## Exercise instructions:
Return the records that follow, matching each one exactly.

*** Stored data

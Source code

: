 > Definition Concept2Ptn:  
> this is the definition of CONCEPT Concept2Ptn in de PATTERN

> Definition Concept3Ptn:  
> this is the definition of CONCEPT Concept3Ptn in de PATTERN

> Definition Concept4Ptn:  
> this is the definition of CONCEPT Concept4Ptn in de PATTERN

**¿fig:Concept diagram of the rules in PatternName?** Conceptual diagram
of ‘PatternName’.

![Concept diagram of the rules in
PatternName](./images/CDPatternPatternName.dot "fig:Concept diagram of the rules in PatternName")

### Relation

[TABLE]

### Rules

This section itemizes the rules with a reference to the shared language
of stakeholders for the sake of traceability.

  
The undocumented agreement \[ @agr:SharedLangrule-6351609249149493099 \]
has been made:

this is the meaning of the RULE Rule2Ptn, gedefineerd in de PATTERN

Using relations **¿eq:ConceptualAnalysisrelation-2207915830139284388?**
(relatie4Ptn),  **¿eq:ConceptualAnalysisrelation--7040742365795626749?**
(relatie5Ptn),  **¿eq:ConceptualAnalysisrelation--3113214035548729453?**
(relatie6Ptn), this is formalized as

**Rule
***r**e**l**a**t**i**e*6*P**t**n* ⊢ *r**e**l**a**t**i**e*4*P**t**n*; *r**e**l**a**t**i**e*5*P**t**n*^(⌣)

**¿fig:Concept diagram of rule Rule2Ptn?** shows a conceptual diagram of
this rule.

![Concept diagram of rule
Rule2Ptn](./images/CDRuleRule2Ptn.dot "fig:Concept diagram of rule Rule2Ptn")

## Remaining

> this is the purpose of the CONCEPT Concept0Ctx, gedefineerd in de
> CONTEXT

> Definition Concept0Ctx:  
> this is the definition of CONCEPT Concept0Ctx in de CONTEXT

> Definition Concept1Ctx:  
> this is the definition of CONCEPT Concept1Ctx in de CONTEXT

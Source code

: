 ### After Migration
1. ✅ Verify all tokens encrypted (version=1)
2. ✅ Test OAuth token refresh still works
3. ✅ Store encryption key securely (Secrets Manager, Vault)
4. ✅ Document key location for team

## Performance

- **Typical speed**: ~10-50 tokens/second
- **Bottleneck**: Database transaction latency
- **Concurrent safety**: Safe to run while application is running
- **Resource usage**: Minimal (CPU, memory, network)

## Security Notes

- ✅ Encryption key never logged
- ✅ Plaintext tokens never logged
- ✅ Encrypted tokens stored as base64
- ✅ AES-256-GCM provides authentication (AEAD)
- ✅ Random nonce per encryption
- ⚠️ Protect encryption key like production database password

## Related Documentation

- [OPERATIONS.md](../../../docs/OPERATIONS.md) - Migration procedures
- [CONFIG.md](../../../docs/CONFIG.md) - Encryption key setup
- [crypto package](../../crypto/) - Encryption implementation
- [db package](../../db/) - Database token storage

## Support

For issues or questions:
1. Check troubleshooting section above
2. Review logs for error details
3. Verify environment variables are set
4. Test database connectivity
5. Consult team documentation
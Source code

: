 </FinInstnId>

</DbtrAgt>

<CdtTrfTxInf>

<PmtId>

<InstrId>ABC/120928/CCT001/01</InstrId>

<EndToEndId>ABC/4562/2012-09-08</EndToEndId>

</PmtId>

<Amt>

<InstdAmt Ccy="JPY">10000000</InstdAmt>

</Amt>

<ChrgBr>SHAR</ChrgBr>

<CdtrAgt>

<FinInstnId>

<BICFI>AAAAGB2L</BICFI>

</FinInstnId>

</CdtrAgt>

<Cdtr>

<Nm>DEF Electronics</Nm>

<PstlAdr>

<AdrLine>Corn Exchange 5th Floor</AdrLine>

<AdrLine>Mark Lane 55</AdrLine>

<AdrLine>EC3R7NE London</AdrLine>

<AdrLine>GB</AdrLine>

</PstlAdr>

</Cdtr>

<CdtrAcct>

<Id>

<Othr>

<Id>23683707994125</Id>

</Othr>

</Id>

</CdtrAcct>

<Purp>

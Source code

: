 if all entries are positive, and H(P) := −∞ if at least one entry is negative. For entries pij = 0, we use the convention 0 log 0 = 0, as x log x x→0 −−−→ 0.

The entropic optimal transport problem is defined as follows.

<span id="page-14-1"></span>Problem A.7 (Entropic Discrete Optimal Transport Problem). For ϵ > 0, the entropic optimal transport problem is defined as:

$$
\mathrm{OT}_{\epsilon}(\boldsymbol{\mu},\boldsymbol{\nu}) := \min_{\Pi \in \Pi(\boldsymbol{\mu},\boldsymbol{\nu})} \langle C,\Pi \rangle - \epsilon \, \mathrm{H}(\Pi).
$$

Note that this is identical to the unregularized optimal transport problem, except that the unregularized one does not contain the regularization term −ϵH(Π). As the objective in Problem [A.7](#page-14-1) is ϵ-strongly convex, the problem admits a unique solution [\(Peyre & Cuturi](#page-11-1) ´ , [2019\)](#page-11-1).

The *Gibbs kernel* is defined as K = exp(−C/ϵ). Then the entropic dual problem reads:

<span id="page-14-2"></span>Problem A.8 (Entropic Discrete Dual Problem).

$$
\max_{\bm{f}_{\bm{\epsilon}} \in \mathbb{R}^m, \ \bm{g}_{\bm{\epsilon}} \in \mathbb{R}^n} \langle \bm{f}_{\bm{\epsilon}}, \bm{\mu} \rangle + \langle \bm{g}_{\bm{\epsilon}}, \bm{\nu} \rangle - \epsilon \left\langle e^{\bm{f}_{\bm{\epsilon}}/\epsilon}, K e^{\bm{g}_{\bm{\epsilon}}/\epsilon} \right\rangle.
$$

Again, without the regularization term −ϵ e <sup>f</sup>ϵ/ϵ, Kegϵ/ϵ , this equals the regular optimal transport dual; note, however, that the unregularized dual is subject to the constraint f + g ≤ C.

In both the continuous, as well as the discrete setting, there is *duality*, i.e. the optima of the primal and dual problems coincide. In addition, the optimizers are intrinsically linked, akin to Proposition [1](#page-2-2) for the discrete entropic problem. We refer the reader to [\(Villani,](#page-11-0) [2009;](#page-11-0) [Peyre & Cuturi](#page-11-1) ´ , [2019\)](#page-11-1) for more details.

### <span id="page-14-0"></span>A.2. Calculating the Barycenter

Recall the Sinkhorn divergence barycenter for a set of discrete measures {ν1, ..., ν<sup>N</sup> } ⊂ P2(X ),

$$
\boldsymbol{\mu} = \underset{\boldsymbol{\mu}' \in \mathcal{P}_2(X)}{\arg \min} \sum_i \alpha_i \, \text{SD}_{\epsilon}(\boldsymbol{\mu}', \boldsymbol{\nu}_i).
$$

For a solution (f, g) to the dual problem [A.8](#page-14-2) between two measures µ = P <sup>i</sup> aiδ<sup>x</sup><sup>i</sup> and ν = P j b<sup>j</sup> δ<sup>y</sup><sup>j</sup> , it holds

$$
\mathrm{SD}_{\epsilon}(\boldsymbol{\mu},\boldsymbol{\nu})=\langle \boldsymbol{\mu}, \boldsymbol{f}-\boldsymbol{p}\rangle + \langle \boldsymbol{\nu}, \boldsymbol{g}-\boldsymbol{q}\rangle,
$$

******

## Response to the task:
Source code

: > Definition Concept2Ptn:  
> this is the definition of CONCEPT Concept2Ptn in de PATTERN

> Definition Concept3Ptn:  
> this is the definition of CONCEPT Concept3Ptn in de PATTERN

> Definition Concept4Ptn:  
> this is the definition of CONCEPT Concept4Ptn in de PATTERN

**¿fig:Concept diagram of the rules in PatternName?** Conceptual diagram
of ‘PatternName’.

![Concept diagram of the rules in
PatternName](./images/CDPatternPatternName.dot "fig:Concept diagram of the rules in PatternName")

### Relation

[TABLE]

### Rules

This section itemizes the rules with a reference to the shared language
of stakeholders for the sake of traceability.

  
The undocumented agreement \[ @agr:SharedLangrule-6351609249149493099 \]
has been made:

this is the meaning of the RULE Rule2Ptn, gedefineerd in de PATTERN

Using relations **¿eq:ConceptualAnalysisrelation-2207915830139284388?**
(relatie4Ptn),  **¿eq:ConceptualAnalysisrelation--7040742365795626749?**
(relatie5Ptn),  **¿eq:ConceptualAnalysisrelation--3113214035548729453?**
(relatie6Ptn), this is formalized as

**Rule
***r**e**l**a**t**i**e*6*P**t**n* ⊢ *r**e**l**a**t**i**e*4*P**t**n*; *r**e**l**a**t**i**e*5*P**t**n*^(⌣)

**¿fig:Concept diagram of rule Rule2Ptn?** shows a conceptual diagram of
this rule.

![Concept diagram of rule
Rule2Ptn](./images/CDRuleRule2Ptn.dot "fig:Concept diagram of rule Rule2Ptn")

## Remaining

> this is the purpose of the CONCEPT Concept0Ctx, gedefineerd in de
> CONTEXT

> Definition Concept0Ctx:  
> this is the definition of CONCEPT Concept0Ctx in de CONTEXT

> Definition Concept1Ctx:  
> this is the definition of CONCEPT Concept1Ctx in de CONTEXT

Source code

: ### After Migration
1. ✅ Verify all tokens encrypted (version=1)
2. ✅ Test OAuth token refresh still works
3. ✅ Store encryption key securely (Secrets Manager, Vault)
4. ✅ Document key location for team

## Performance

- **Typical speed**: ~10-50 tokens/second
- **Bottleneck**: Database transaction latency
- **Concurrent safety**: Safe to run while application is running
- **Resource usage**: Minimal (CPU, memory, network)

## Security Notes

- ✅ Encryption key never logged
- ✅ Plaintext tokens never logged
- ✅ Encrypted tokens stored as base64
- ✅ AES-256-GCM provides authentication (AEAD)
- ✅ Random nonce per encryption
- ⚠️ Protect encryption key like production database password

## Related Documentation

- [OPERATIONS.md](../../../docs/OPERATIONS.md) - Migration procedures
- [CONFIG.md](../../../docs/CONFIG.md) - Encryption key setup
- [crypto package](../../crypto/) - Encryption implementation
- [db package](../../db/) - Database token storage

## Support

For issues or questions:
1. Check troubleshooting section above
2. Review logs for error details
3. Verify environment variables are set
4. Test database connectivity
5. Consult team documentation
Source code

: </FinInstnId>

</DbtrAgt>

<CdtTrfTxInf>

<PmtId>

<InstrId>ABC/120928/CCT001/01</InstrId>

<EndToEndId>ABC/4562/2012-09-08</EndToEndId>

</PmtId>

<Amt>

<InstdAmt Ccy="JPY">10000000</InstdAmt>

</Amt>

<ChrgBr>SHAR</ChrgBr>

<CdtrAgt>

<FinInstnId>

<BICFI>AAAAGB2L</BICFI>

</FinInstnId>

</CdtrAgt>

<Cdtr>

<Nm>DEF Electronics</Nm>

<PstlAdr>

<AdrLine>Corn Exchange 5th Floor</AdrLine>

<AdrLine>Mark Lane 55</AdrLine>

<AdrLine>EC3R7NE London</AdrLine>

<AdrLine>GB</AdrLine>

</PstlAdr>

</Cdtr>

<CdtrAcct>

<Id>

<Othr>

<Id>23683707994125</Id>

</Othr>

</Id>

</CdtrAcct>

<Purp>

Source code

: if all entries are positive, and H(P) := −∞ if at least one entry is negative. For entries pij = 0, we use the convention 0 log 0 = 0, as x log x x→0 −−−→ 0.

The entropic optimal transport problem is defined as follows.

<span id="page-14-1"></span>Problem A.7 (Entropic Discrete Optimal Transport Problem). For ϵ > 0, the entropic optimal transport problem is defined as:

$$
\mathrm{OT}_{\epsilon}(\boldsymbol{\mu},\boldsymbol{\nu}) := \min_{\Pi \in \Pi(\boldsymbol{\mu},\boldsymbol{\nu})} \langle C,\Pi \rangle - \epsilon \, \mathrm{H}(\Pi).
$$

Note that this is identical to the unregularized optimal transport problem, except that the unregularized one does not contain the regularization term −ϵH(Π). As the objective in Problem [A.7](#page-14-1) is ϵ-strongly convex, the problem admits a unique solution [\(Peyre & Cuturi](#page-11-1) ´ , [2019\)](#page-11-1).

The *Gibbs kernel* is defined as K = exp(−C/ϵ). Then the entropic dual problem reads:

<span id="page-14-2"></span>Problem A.8 (Entropic Discrete Dual Problem).

$$
\max_{\bm{f}_{\bm{\epsilon}} \in \mathbb{R}^m, \ \bm{g}_{\bm{\epsilon}} \in \mathbb{R}^n} \langle \bm{f}_{\bm{\epsilon}}, \bm{\mu} \rangle + \langle \bm{g}_{\bm{\epsilon}}, \bm{\nu} \rangle - \epsilon \left\langle e^{\bm{f}_{\bm{\epsilon}}/\epsilon}, K e^{\bm{g}_{\bm{\epsilon}}/\epsilon} \right\rangle.
$$

Again, without the regularization term −ϵ e <sup>f</sup>ϵ/ϵ, Kegϵ/ϵ , this equals the regular optimal transport dual; note, however, that the unregularized dual is subject to the constraint f + g ≤ C.

In both the continuous, as well as the discrete setting, there is *duality*, i.e. the optima of the primal and dual problems coincide. In addition, the optimizers are intrinsically linked, akin to Proposition [1](#page-2-2) for the discrete entropic problem. We refer the reader to [\(Villani,](#page-11-0) [2009;](#page-11-0) [Peyre & Cuturi](#page-11-1) ´ , [2019\)](#page-11-1) for more details.

### <span id="page-14-0"></span>A.2. Calculating the Barycenter

Recall the Sinkhorn divergence barycenter for a set of discrete measures {ν1, ..., ν<sup>N</sup> } ⊂ P2(X ),

$$
\boldsymbol{\mu} = \underset{\boldsymbol{\mu}' \in \mathcal{P}_2(X)}{\arg \min} \sum_i \alpha_i \, \text{SD}_{\epsilon}(\boldsymbol{\mu}', \boldsymbol{\nu}_i).
$$

For a solution (f, g) to the dual problem [A.8](#page-14-2) between two measures µ = P <sup>i</sup> aiδ<sup>x</sup><sup>i</sup> and ν = P j b<sup>j</sup> δ<sup>y</sup><sup>j</sup> , it holds

$$
\mathrm{SD}_{\epsilon}(\boldsymbol{\mu},\boldsymbol{\nu})=\langle \boldsymbol{\mu}, \boldsymbol{f}-\boldsymbol{p}\rangle + \langle \boldsymbol{\nu}, \boldsymbol{g}-\boldsymbol{q}\rangle,
$$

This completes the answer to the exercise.